University expenses that accrue, including tuition, transportation, housing, textbooks and other school supplies, also cause stress to young students, he added.

“We must ensure that the financial aid that comes to California students is also for students without documents,” Dow said. “As for the legislature, we must expand legal services for undocumented students. They want to feel safe going to trusted locations for their legal assistance.”

Waiting for Court Ruling on DACA

Salinas and Barba not only worry about the higher fees but also fear that the DACA program, initiated by President Barack Obama, will disappear under Trump.

“I woke up and watched a video that said President Trump is going to cancel DACA and that all of those protected under the program are at risk of being deported,” Barba said. “And of course, I was very worried.”

Barba is referring to the announcement by the Trump administration in 2017. Before it took effect, the proposal was halted in the courts and the Supreme Court is now expected to make a decision.

On Nov. 12, 2019, before the Supreme Court was about to hear arguments on whether or not to rescind DACA, Trump stated in a tweet that many DACA recipients are “no longer very young and far from ‘angels’.”

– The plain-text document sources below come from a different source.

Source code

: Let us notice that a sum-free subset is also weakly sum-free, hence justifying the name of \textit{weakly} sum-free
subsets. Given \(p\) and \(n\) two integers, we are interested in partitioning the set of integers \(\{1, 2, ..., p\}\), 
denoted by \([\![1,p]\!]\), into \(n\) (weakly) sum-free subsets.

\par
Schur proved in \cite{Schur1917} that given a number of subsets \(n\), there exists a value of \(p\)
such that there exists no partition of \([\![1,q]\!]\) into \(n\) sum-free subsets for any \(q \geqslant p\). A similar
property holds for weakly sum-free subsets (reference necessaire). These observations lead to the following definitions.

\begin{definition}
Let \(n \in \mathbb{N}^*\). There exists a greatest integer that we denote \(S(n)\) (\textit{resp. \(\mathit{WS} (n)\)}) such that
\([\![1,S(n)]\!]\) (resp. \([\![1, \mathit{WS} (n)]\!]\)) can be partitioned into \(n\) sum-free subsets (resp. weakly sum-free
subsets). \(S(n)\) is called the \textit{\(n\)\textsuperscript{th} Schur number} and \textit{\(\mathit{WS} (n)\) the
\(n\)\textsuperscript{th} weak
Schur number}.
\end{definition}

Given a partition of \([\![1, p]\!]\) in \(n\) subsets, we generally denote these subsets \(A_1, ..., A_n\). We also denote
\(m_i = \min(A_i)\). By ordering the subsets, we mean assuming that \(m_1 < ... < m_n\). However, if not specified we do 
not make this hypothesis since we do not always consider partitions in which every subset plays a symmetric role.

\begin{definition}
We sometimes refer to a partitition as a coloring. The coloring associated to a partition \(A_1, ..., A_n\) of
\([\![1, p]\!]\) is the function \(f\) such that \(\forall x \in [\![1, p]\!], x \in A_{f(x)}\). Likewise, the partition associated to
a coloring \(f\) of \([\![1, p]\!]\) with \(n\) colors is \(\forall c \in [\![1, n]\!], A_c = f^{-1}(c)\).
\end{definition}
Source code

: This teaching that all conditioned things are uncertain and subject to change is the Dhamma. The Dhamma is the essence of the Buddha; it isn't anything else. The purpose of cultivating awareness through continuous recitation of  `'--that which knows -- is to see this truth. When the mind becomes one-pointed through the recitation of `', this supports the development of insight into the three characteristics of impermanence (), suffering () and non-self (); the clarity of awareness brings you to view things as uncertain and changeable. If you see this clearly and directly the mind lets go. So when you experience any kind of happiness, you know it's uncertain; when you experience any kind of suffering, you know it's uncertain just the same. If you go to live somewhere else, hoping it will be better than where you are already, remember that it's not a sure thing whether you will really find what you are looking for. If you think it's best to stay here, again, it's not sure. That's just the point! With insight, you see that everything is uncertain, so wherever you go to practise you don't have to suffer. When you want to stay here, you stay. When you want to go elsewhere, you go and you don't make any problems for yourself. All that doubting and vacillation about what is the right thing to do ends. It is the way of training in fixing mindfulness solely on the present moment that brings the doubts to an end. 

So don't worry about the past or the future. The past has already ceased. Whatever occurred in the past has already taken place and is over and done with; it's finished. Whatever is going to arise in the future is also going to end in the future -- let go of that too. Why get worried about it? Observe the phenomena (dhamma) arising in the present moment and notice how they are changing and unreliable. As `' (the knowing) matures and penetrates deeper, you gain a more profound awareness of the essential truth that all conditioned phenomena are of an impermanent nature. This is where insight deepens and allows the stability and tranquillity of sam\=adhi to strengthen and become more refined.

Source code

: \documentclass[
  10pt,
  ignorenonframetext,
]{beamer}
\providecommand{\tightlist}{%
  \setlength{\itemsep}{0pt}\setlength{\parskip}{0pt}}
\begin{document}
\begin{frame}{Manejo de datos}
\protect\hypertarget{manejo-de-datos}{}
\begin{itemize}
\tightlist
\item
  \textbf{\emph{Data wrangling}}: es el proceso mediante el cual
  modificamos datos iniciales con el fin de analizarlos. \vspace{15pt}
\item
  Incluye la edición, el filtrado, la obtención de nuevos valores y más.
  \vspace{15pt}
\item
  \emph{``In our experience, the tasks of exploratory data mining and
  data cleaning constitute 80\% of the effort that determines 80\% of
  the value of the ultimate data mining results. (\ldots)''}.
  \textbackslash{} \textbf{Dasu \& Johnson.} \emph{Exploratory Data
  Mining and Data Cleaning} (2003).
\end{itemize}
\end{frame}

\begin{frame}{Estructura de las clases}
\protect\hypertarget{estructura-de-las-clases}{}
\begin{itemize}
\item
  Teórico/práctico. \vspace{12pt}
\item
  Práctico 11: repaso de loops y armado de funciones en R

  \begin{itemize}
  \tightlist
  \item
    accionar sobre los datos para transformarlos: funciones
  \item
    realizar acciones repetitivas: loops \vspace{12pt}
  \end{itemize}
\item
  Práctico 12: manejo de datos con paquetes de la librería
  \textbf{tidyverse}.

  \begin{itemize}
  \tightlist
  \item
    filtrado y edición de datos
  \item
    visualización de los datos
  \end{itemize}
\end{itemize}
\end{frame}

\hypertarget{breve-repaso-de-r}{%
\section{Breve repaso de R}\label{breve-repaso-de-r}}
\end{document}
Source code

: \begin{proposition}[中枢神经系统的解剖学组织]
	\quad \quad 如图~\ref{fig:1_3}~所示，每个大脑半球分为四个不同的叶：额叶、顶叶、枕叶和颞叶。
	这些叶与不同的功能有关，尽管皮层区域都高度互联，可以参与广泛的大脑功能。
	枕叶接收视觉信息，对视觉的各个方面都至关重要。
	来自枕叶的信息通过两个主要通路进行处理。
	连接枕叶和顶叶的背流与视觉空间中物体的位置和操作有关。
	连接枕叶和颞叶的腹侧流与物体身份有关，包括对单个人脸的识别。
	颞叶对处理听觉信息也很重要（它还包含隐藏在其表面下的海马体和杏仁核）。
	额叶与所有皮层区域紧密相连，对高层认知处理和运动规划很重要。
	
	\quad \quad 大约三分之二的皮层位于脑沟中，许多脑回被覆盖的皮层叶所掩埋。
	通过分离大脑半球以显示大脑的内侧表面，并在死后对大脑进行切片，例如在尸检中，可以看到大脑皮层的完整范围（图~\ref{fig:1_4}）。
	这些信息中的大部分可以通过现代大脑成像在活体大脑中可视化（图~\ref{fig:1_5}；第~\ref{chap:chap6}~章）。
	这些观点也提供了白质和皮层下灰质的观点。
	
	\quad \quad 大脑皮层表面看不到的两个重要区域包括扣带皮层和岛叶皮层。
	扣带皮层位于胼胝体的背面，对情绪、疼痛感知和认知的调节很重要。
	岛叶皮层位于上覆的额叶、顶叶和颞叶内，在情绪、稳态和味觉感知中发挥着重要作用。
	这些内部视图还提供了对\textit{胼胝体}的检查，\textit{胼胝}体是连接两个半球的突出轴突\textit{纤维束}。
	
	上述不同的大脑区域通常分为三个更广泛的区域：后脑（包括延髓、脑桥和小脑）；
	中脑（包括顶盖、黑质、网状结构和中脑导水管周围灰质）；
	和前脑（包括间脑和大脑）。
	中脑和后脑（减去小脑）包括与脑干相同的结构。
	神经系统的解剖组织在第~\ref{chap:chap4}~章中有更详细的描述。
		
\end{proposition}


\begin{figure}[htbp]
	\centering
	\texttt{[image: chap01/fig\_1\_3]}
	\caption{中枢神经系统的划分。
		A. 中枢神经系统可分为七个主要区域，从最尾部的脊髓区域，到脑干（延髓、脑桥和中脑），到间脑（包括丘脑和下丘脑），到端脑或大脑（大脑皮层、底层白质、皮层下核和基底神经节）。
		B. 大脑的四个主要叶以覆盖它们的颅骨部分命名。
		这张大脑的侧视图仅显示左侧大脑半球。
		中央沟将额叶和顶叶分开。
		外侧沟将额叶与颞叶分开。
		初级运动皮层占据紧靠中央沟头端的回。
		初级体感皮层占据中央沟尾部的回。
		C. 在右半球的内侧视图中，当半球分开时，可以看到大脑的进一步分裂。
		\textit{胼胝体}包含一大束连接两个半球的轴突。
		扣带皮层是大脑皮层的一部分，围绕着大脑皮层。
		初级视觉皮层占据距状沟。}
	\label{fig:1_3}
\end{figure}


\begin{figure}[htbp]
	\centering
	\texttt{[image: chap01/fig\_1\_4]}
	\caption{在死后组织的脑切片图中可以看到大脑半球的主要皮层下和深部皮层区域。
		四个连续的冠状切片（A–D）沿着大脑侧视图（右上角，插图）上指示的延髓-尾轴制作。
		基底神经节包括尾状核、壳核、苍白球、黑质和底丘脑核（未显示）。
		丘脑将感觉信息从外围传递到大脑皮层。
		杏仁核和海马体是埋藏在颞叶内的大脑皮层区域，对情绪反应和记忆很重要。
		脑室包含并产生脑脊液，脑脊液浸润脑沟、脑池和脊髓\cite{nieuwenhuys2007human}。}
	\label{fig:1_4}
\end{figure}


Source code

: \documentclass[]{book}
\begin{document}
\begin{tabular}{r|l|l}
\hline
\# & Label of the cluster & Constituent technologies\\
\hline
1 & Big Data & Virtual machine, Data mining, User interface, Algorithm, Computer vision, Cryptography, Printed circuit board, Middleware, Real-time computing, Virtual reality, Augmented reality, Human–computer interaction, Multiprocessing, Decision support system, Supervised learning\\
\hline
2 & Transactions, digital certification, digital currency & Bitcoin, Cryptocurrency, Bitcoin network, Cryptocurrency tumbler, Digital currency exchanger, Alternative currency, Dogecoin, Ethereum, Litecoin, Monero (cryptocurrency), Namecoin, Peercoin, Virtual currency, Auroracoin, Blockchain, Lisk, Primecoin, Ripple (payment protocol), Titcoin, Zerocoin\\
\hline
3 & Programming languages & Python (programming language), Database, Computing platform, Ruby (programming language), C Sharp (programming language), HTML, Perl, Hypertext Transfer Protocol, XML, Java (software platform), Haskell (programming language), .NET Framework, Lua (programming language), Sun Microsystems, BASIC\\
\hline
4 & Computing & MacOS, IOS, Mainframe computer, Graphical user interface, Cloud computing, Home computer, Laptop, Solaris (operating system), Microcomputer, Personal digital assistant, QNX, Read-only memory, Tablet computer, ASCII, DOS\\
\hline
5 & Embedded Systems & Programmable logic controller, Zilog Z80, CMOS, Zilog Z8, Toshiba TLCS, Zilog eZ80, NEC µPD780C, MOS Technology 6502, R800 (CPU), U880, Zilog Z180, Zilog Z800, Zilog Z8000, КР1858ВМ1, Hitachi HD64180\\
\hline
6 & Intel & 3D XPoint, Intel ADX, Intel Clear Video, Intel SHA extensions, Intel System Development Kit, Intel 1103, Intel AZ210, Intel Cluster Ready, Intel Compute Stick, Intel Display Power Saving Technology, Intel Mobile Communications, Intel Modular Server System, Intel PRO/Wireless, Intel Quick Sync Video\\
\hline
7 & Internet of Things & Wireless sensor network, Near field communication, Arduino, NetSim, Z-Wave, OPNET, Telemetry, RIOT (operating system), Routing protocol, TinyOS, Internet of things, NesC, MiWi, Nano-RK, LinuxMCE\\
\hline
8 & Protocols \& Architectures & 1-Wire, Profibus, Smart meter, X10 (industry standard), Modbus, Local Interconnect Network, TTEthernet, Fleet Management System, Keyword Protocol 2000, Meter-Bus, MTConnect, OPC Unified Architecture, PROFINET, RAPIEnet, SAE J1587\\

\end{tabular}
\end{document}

He added that if the Supreme Court overturns DACA, his administration will make a deal with the Democrats to have these Dreamers stay in the United States. However, DACA recipients remain skeptical.

Immigration lawyer Alma Rosa Nieto said a decision is expected by June but it is very difficult to know how the justices will vote. “Two were appointed by President Trump and although we already know how they may vote, they may change [their vote]. Anything can happen,” she said.

Jacqueline García is a reporter with La Opinión. This article is part of The California Divide, a collaboration between CalMatters and other newsrooms examining income inequity and economic survival in California.